Non-isotopic monotone Lagrangian submanifolds of $\mathbb{C}^n$

TL;DR

This paper explores the construction and classification of monotone and non-monotone Lagrangian submanifolds in complex Euclidean spaces, linking their properties to Delzant polytopes and introducing new embeddings with distinct Hamiltonian isotopy classes.

Contribution

It establishes a connection between Delzant polytopes and monotone Lagrangian submanifolds, introduces the Lagrangian Delzant Theorem, and constructs multiple non-isotopic embeddings of specific manifolds into complex space.

Findings

Monotone Lagrangians correspond to Fano polytopes.
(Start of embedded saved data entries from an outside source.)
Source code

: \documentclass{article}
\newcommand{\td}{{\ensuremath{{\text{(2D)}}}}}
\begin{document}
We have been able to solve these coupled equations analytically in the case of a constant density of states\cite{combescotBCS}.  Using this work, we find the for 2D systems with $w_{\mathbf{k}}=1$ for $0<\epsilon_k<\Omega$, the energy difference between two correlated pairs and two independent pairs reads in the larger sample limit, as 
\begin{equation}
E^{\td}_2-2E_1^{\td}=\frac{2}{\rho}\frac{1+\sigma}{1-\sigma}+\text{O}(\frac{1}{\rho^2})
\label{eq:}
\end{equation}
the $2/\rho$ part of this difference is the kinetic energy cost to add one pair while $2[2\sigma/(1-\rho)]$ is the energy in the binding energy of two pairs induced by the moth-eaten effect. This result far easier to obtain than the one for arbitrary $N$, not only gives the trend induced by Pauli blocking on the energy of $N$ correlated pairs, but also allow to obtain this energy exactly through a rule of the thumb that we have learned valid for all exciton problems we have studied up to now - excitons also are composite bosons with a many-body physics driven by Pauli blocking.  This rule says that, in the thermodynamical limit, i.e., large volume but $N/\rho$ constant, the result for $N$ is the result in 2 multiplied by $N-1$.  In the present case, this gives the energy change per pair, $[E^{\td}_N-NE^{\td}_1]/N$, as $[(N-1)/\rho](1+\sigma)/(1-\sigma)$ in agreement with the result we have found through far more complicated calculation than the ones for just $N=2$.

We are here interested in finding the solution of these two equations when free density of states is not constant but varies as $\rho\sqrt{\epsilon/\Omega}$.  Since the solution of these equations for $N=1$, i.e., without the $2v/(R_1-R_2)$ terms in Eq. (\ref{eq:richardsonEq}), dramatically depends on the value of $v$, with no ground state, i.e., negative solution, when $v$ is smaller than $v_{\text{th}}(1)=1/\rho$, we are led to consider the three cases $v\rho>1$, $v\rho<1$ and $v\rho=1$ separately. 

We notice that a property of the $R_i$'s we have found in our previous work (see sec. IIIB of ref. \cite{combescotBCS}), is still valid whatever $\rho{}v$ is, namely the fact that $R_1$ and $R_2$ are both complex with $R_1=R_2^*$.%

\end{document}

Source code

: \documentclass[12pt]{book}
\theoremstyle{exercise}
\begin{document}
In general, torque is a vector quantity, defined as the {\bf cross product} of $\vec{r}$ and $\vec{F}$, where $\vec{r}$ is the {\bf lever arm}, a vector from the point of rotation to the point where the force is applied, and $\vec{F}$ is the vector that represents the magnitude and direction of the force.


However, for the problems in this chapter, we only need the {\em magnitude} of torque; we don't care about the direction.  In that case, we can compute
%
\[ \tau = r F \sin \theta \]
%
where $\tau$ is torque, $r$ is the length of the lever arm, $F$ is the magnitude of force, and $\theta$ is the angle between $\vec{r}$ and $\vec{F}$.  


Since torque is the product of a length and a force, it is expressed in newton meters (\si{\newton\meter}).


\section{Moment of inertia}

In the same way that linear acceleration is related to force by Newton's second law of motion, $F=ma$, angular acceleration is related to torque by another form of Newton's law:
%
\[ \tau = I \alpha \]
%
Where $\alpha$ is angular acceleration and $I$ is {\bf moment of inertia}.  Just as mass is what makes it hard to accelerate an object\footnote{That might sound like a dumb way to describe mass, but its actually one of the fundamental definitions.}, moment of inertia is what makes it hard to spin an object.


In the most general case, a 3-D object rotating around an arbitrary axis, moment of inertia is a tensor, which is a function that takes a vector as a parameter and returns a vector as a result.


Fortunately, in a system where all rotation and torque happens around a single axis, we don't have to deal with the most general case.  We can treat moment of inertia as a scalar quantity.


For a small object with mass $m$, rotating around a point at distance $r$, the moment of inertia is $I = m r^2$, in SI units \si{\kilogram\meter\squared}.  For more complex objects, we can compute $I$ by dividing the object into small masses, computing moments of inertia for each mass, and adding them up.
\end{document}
Constructed multiple non-Hamiltonian isotopic embeddings of spheres and tori.

Established a Lagrangian analogue of Delzant's theorem.

Abstract

Let $P$ be a Delzant polytope in $\mathbb{R}^k$ with $n+k$ facets. We associate a closed Lagrangian submanifold $L$ of $\mathbb{C}^n$ to each Delzant polytope. We prove that $L$ is monotone if and only if and only if the polytope $P$ is Fano. We pose the "Lagrangian version of Delzant Theorem". Then for even $p$ and $n$ we construct $\frac{p}{2}$ monotone Lagrangian embeddings of $S^{p-1} \times S^{n-p-1} \times T^2$ into $\mathbb{C}^n$, no two of which are related by Hamiltonian isotopies. Some of these embeddings are smoothly isotopic and have equal minimal Maslov numbers, but they are not Hamiltonian isotopic. Also, we construct infinitely many non-monotone Lagrangian embeddings of $S^{2p-1} \times S^{2p-1} \times T^2$ into $\mathbb{C}^{4p}$, no two of which are related by Hamiltonian isotopies.